Der italienische Autor und Filmemacher Antonio Pietrangeli war einer der bedeutenden Erneuerer des italienischen Kinos. Als er 1968 im Alter von 49 Jahren bei Dreharbeiten tödlich verunglückte, hatte sein Werk mit dem zuletzt fertiggestellten ICH HABE SIE GUT GEKANNT (1965) gerade einen Höhepunkt erreicht. Der Film wird heute international als Meisterwerk gefeiert. In Deutschland ist Antonio Pietrangelis Werk bisher weitgehend unbekannt geblieben und wartet noch auf seine Entdeckung. Das Filmhaus zeigte im November 2017 zehn seiner Filme als 35-mm-Kopien, neun davon in der untertitelten Originalfassung. Einige waren zum ersten Mal in Nürnberg zu sehen.

Antonio Pietrangeli, geboren 1919 in Rom, absolvierte ein Medizinstudium und arbeitete zunächst als Übersetzer sowie Literatur- und Filmkritiker. In seinen Texten engagierte er sich für eine Neubelebung des italienischen Films und wurde zum Fürsprecher des Neorealismus, eines Begriffs, dessen Prägung durch die erstmalige Verwendung in einem Artikel aus dem Jahr 1942 Pietrangeli zugeschrieben wird. Im gleichen Jahr begann er als Regieassistent und Ko-Autor an Filmen mitzuwirken. Er war an zwei Filmen Luchino Viscontis beteiligt (BESESSENHEIT, 1942 und DIE ERDE BEBT, 1948) und als Drehbuchautor u.a. für Roberto Rossellini (EUROPA'51, in dem Pietrangeli auch als Schauspieler mitwirkte, REISE IN ITALIEN, 1953), Alberto Lattuada, Pietro Germi, Alessando Blasetti und Luigi Comencini tätig. 1953 realisierte Antonio Pietrangeli mit SONNE IN DEN AUGEN seine erste eigene Regiearbeit.

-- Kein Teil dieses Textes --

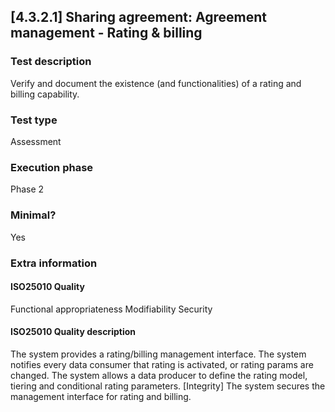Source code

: 
## [4.3.2.1] Sharing agreement: Agreement management - Rating & billing
 
### Test description
Verify and document the existence (and functionalities) of a rating and billing capability.
 
### Test type
Assessment
 
### Execution phase
Phase 2
 
### Minimal?
Yes
 
### Extra information
#### ISO25010 Quality
Functional appropriateness
Modifiability
Security
#### ISO25010 Quality description
The system provides a rating/billing management interface. The system notifies every data consumer that rating is activated, or rating params are changed.
The system allows a data producer to define the rating model, tiering and conditional rating parameters.
[Integrity] The system secures the management interface for rating and billing.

Bis zu seinem frühen Tod folgten zehn Spielfilme und zwei Beiträge zu Episodenfilmen. Das Debüt gibt bereits vor, was in Tonlage und Thematik exemplarisch für Pietrangelis Werk werden sollte. Zentrales Thema seiner Filme ist das unbalancierte Verhältnis der Geschlechter in der modernen Industriegesellschaft. Dabei verband Pietrangeli den Gestus der moralischen Dringlichkeit und der sozialen Anklage des Neorealismus mit satirischen Elementen der Commedia all’italiana. In einem eigenständigen modernen Stil kombinierte er Gesellschaftskritik und Drama mit Unterhaltung; seine Filme sind Komödien mit einem skeptischen melancholischen Grundton. Pietrangelis besonderes Interesse galt weiblichen Protagonisten und ihren Lebensrealitäten vor dem Hintergrund der Transformation der italienischen Gesellschaft vom Agrar- zum Industriestaat. Die mit dem Wirtschaftswunder einhergehenden Veränderungen – Landflucht und Verstädterung, Bedeutungsverlust von Kirche, Familie und Tradition – zeigt Pietrangeli in ihrer Ambivalenz. Die neuen (sexuellen) Freiheiten gehen mit zunehmender Oberflächlichkeit und Konsumdenken einher. In den zumeist aus weiblicher Perspektive erzählten Filmen sind die Männer oft nicht bereit oder fähig, Verantwortung zu übernehmen. Obwohl Pietrangeli keinen Zweifel daran lässt, dass seine Sympathien den Frauen gelten, fällt er kein Urteil über seine männlichen Protagonisten, sondern blickt auf alle seine Figuren mit Nachsicht, Verständnis und Mitgefühl.